The Kirkland company completed its merger with Sprint’s WiMax network Friday. Similar to the WiFi signals available at coffee shops and airports, WiMax technology can cover an entire city and offer faster data speeds than most current cellular broadband networks.

Sprint began offering WiMax service in Baltimore in September but hasn’t disclosed how many customers have signed up. Clearwire plans to begin selling WiMax in Portland in the first quarter of 2009 and already has about 400,000 customers on a pre-WiMax network in 46 cities.

Chief Executive Officer Ben Wolff, making his first public announcements since the merger, told analysts and reporters during a conference call that the company will focus on upgrading that system to WiMax next year, as well as opening commercial service in several other cities.

The company will release a more detailed expansion plan early next year after the new company’s board of directors meets, Wolff said.

Overland Park, Kan.-based Sprint will own 51 percent of the company, while investors in the original Clearwire, founded by cellular pioneer Craig McCaw, will own about 22 percent.

The remainder of the company will be owned by investors including Comcast, Intel, Time Warner Cable, Google and Bright House Networks, which have put in a total $3.2 billion in cash.

Wolff stressed that the company will operate independently of its partners, who he said will not have control over how the network is expanded.
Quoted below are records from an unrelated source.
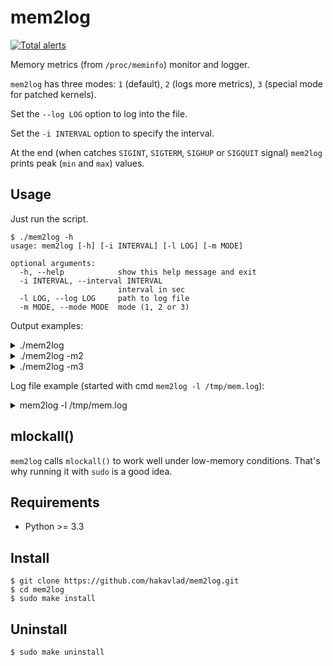 
# mem2log

[![Total alerts](https://img.shields.io/lgtm/alerts/g/hakavlad/mem2log.svg?logo=lgtm&logoWidth=18)](https://lgtm.com/projects/g/hakavlad/mem2log/alerts/)

Memory metrics (from `/proc/meminfo`) monitor and logger.

`mem2log` has three modes: `1` (default), `2` (logs more metrics), `3` (special mode for patched kernels).

Set the `--log LOG` option to log into the file. 

Set the `-i INTERVAL` option to specify the interval.

At the end (when catches `SIGINT`, `SIGTERM`, `SIGHUP` or `SIGQUIT` signal) `mem2log` prints peak (`min` and `max`) values.

## Usage

Just run the script. 
```
$ ./mem2log -h
usage: mem2log [-h] [-i INTERVAL] [-l LOG] [-m MODE]

optional arguments:
  -h, --help            show this help message and exit
  -i INTERVAL, --interval INTERVAL
                        interval in sec
  -l LOG, --log LOG     path to log file
  -m MODE, --mode MODE  mode (1, 2 or 3)
```

Output examples:

<details>
 <summary>./mem2log</summary>

```
$ ./mem2log
Starting mem2log with interval 2s, mode: 1
Process memory locked with MCL_CURRENT | MCL_FUTURE | MCL_ONFAULT
All values are in mebibytes
MemTotal: 9788.1, SwapTotal: 0.0
--
MA is MemAvailable, MF is MemFree, A is Anon
F is File, AF is Active(file), IF is Inactive(file)
D is Dirty, C is Clean file (File - Dirty), SF is SwapFree
--
MA=7899=81% MF=7622 A=1334 F=483 AF=249 IF=233 D=0 C=483 SF=0=0%
MA=7897=81% MF=7621 A=1334 F=483 AF=249 IF=233 D=0 C=483 SF=0=0%
MA=7897=81% MF=7620 A=1334 F=483 AF=249 IF=233 D=0 C=483 SF=0=0%
MA=7897=81% MF=7621 A=1334 F=483 AF=249 IF=233 D=0 C=483 SF=0=0%
^C--
Got the SIGINT signal
Peak values:
  MA:  min 7896.95, max 7898.69
  MF:  min 7620.21, max 7621.77
  A:   min 1333.88, max 1333.96
  F:   min 482.62, max 482.8
  AF:  min 249.19, max 249.35
  IF:  min 233.43, max 233.46
  D:   min 0.0, max 0.1
  C:   min 482.61, max 482.71
  SF:  min 0.0, max 0.0
Exit.
```
</details>

<details>
 <summary>./mem2log -m2</summary>

```
$ ./mem2log -m2
Starting mem2log with interval 2s, mode: 2
Process memory locked with MCL_CURRENT | MCL_FUTURE | MCL_ONFAULT
All values are in mebibytes
MemTotal: 9788.1, SwapTotal: 0.0
--
MA is MemAvailable, MF is MemFree, BU is Buffers, CA is Cached
AA is Active(anon), IA is Inactive(anon), AF is Active(file), IF is Inactive(file)
SF is SwapFree, SU is `SwapTotal - SwapFree`, DI is Dirty, WR is Writeback
CF is Clean File (AF + IF - DI), SH is Shmem, SR is SReclaimable
--
MA=7899 MF=7622 BU=76 CA=650 AA=3 IA=1330 AF=249 IF=233 SF=0 SU=0 DI=0 WR=0 CF=483 SH=238 SR=40
MA=7899 MF=7622 BU=76 CA=650 AA=3 IA=1330 AF=249 IF=233 SF=0 SU=0 DI=0 WR=0 CF=483 SH=238 SR=40
MA=7900 MF=7623 BU=76 CA=650 AA=3 IA=1330 AF=249 IF=233 SF=0 SU=0 DI=0 WR=0 CF=483 SH=237 SR=40
MA=7900 MF=7623 BU=76 CA=650 AA=3 IA=1330 AF=249 IF=233 SF=0 SU=0 DI=0 WR=0 CF=483 SH=237 SR=40
^C--
Got the SIGINT signal
Peak values:
  MA:  min 7899.06, max 7900.0
  MF:  min 7622.3, max 7623.24
  BU:  min 76.23, max 76.24
  CA:  min 649.58, max 650.23
  AA:  min 2.91, max 2.91
  IA:  min 1330.34, max 1330.44
  AF:  min 249.2, max 249.38
  IF:  min 233.45, max 233.46
  SF:  min 0.0, max 0.0
  SU:  min 0.0, max 0.0
  DI:  min 0.0, max 0.0
  WR:  min 0.0, max 0.0
  CF:  min 482.64, max 482.84
  SH:  min 237.41, max 238.07
  SR:  min 40.16, max 40.16
Exit.
```
</details>

<details>
 <summary>./mem2log -m3</summary>

```
$ ./mem2log -m3
Starting mem2log with interval 2s, mode: 3
Process memory locked with MCL_CURRENT | MCL_FUTURE | MCL_ONFAULT
All values are in mebibytes
MemTotal: 9788.1, SwapTotal: 0.0
--
MA is MemAvailable, MF is MemFree, A is AnonAcF is Active(file), InF is Inactive(file)
IsF is Isolated(file), ReF is Reclaimable(file) (AcF + InF + IsF)
D is Dirty, W is Writeback, C is Clean file (ReF - D), SF is SwapFree
--
MA=7900=81% MF=7623 A=1334 AcF=249.4 InF=233.5 IsF=0.0  ReF=482.8  D=0.0  W=0.0  C=482.84  SF=0=0%
MA=7898=81% MF=7621 A=1334 AcF=249.2 InF=233.4 IsF=0.0  ReF=482.6  D=0.0  W=0.0  C=482.65  SF=0=0%
MA=7899=81% MF=7622 A=1334 AcF=249.2 InF=233.4 IsF=0.0  ReF=482.6  D=0.0  W=0.0  C=482.65  SF=0=0%
MA=7899=81% MF=7622 A=1334 AcF=249.2 InF=233.4 IsF=0.0  ReF=482.7  D=0.0  W=0.0  C=482.64  SF=0=0%
^C--
Got the SIGINT signal
Peak values:
  MA:  min 7897.73, max 7899.74
  MF:  min 7620.97, max 7622.79
  A:   min 1333.55, max 1333.64
  AcF: min 249.2, max 249.39
  InF: min 233.45, max 233.46
  IsF: min 0.0, max 0.0
  ReF: min 482.65, max 482.84
  D:   min 0.0, max 0.01
  W:   min 0.0, max 0.0
  C:   min 482.64, max 482.84
  SF:  min 0.0, max 0.0
Exit.
```
</details>

Log file example (started with cmd `mem2log -l /tmp/mem.log`):

<details>
 <summary>mem2log -l /tmp/mem.log</summary>

```
2021-04-10 14:37:57,206: Starting mem2log with interval 2s, mode: 1
2021-04-10 14:37:57,206: Log file: /tmp/mem.log
2021-04-10 14:37:57,207: Process memory locked with MCL_CURRENT | MCL_FUTURE | MCL_ONFAULT
2021-04-10 14:37:57,207: All values are in mebibytes
2021-04-10 14:37:57,208: MemTotal: 9788.1, SwapTotal: 0.0
2021-04-10 14:37:57,208: --
2021-04-10 14:37:57,208: MA is MemAvailable, MF is MemFree, A is Anon
2021-04-10 14:37:57,208: F is File, AF is Active(file), IF is Inactive(file)
2021-04-10 14:37:57,208: D is Dirty, C is Clean file (File - Dirty), SF is SwapFree
2021-04-10 14:37:57,208: --
2021-04-10 14:37:57,208: MA=7933=81% MF=7649 A=1285 F=490 AF=251 IF=239 D=0 C=490 SF=0=0%
2021-04-10 14:37:59,211: MA=7934=81% MF=7649 A=1284 F=490 AF=251 IF=239 D=0 C=490 SF=0=0%
2021-04-10 14:38:01,212: MA=7934=81% MF=7650 A=1284 F=490 AF=251 IF=239 D=0 C=490 SF=0=0%
2021-04-10 14:38:03,215: MA=7934=81% MF=7649 A=1284 F=490 AF=251 IF=239 D=0 C=490 SF=0=0%
2021-04-10 14:38:03,747: --
2021-04-10 14:38:03,747: Got the SIGINT signal
2021-04-10 14:38:03,747: Peak values:
2021-04-10 14:38:03,747:   MA:  min 7933.15, max 7934.48
2021-04-10 14:38:03,747:   MF:  min 7648.88, max 7650.3
2021-04-10 14:38:03,747:   A:   min 1284.44, max 1284.55
2021-04-10 14:38:03,747:   F:   min 489.86, max 489.96
2021-04-10 14:38:03,748:   AF:  min 250.66, max 250.84
2021-04-10 14:38:03,748:   IF:  min 239.12, max 239.19
2021-04-10 14:38:03,748:   D:   min 0.0, max 0.0
2021-04-10 14:38:03,748:   C:   min 489.86, max 489.96
2021-04-10 14:38:03,748:   SF:  min 0.0, max 0.0
2021-04-10 14:38:03,748: Exit.
```
</details>

## mlockall()

`mem2log` calls `mlockall()` to work well under low-memory conditions. That's why running it with `sudo` is a good idea.

## Requirements

- Python >= 3.3

## Install
```
$ git clone https://github.com/hakavlad/mem2log.git
$ cd mem2log
$ sudo make install
```

## Uninstall
```
$ sudo make uninstall
```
But he said the cable partners will be able to sell the WiMax services to their customers under their own brands as part of bundled offerings. That will also allow customers of different cable providers to continue accessing the WiMax network even if they leave their home region.

Wolff also said the network would be accessible to any WiMax-capable device and eventually may be compatible with LTE, or Long-Term Evolution, a rival fourth-generation wireless technology being developed overseas and by domestic carriers like Verizon Wireless.

“If you wind up with a big ecosystem of LTE devices, we want to make it as easy as possible to let customers come onto our network,” he said in an interview, noting that current wireless providers shun customers who aren’t using devices compatible with their technology. “We don’t think we ought to hem customers in that way.”

Stifel Nicolaus analyst Christopher King said in a research note that Clearwire still faces a tough job selling the public on a new technology that is currently available in only a handful of markets “as well as a several billion dollar funding gap to fully fund the company’s business plan of a true nationwide WiMax network.”

While the stock market plunged today, Clearwire shares closed up 88 cents, or 13.3 percent, at $7.50.